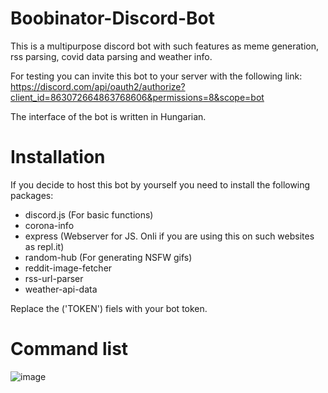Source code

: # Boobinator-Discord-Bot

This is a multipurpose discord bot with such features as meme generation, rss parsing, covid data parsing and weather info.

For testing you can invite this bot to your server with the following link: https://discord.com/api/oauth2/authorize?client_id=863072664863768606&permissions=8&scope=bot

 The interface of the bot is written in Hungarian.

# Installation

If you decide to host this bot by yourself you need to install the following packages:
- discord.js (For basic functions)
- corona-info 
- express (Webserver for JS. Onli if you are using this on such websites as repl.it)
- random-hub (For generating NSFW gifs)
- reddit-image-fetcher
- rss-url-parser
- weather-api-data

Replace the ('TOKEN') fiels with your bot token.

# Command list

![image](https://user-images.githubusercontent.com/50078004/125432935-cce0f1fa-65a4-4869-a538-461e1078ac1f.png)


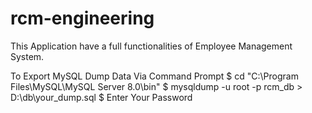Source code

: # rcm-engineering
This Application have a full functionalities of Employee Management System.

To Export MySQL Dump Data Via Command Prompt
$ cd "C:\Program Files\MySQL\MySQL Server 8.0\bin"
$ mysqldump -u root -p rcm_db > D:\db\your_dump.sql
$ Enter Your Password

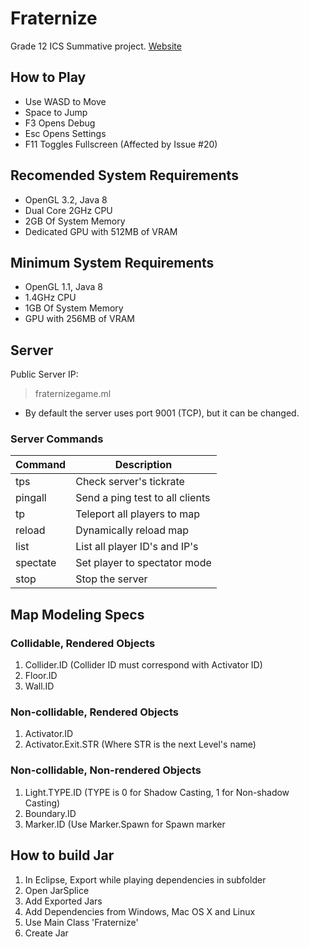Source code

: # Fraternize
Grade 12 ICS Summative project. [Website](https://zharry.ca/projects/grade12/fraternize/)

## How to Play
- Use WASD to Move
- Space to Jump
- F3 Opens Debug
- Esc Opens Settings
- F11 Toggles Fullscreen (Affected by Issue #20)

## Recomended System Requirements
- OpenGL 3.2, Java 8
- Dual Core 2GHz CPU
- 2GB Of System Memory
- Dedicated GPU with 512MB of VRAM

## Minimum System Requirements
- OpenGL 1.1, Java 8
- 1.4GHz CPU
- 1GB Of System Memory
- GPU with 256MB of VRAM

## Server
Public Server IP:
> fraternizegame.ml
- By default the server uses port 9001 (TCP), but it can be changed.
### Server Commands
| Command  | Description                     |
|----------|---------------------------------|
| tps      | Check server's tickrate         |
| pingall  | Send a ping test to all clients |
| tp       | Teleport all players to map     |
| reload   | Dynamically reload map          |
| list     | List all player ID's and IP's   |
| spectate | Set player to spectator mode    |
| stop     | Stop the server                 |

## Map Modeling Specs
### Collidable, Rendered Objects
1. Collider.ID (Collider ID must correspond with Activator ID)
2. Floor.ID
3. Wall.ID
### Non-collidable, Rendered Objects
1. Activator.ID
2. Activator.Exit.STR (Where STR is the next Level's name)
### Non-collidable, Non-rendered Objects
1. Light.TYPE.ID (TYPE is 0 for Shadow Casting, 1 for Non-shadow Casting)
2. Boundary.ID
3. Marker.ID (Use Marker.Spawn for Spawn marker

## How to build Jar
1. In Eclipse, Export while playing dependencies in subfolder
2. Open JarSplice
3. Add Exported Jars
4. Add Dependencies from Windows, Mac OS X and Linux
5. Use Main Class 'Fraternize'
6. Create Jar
----
Problem ▸
Take the lines from the start of the listing above through the line with "For testing you", both ends included, and copy them exactly, leaving the pictures behind.

Finished exercise ▸
Source code

: # Boobinator-Discord-Bot

This is a multipurpose discord bot with such features as meme generation, rss parsing, covid data parsing and weather info.

For testing you can invite this bot to your server with the following link: https://discord.com/api/oauth2/authorize?client_id=863072664863768606&permissions=8&scope=bot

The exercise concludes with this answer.